=== RECORDS TO USE ===
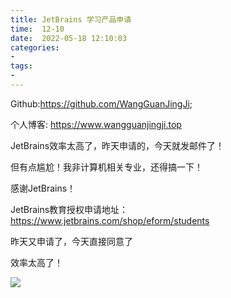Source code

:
 ```yaml
---
title: JetBrains 学习产品申请
time:  12-10
date:  2022-05-18 12:10:03
categories:
- 
tags: 
- 
---
```


Github:https://github.com/WangGuanJingJi;

个人博客: https://www.wangguanjingji.top



 JetBrains效率太高了，昨天申请的，今天就发邮件了！

但有点尴尬！我非计算机相关专业，还得搞一下！

感谢JetBrains！

JetBrains教育授权申请地址：https://www.jetbrains.com/shop/eform/students

昨天又申请了，今天直接同意了

效率太高了！

<!-- more -->

![](https://wangguanjingji.oss-cn-beijing.aliyuncs.com/phone/20220519180859096.jpg)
===
» PROBLEM TO WORK ON
Print all entries exactly. The images do not belong in the copy.

» WRITTEN REPLY
Source code

:
 ```yaml
---
title: JetBrains 学习产品申请
time:  12-10
date:  2022-05-18 12:10:03
categories:
- 
tags: 
- 
---
```


Github:https://github.com/WangGuanJingJi;

个人博客: https://www.wangguanjingji.top



 JetBrains效率太高了，昨天申请的，今天就发邮件了！

但有点尴尬！我非计算机相关专业，还得搞一下！

感谢JetBrains！

JetBrains教育授权申请地址：https://www.jetbrains.com/shop/eform/students

昨天又申请了，今天直接同意了

效率太高了！

<!-- more -->

![](https://wangguanjingji.oss-cn-beijing.aliyuncs.com/phone/20220519180859096.jpg)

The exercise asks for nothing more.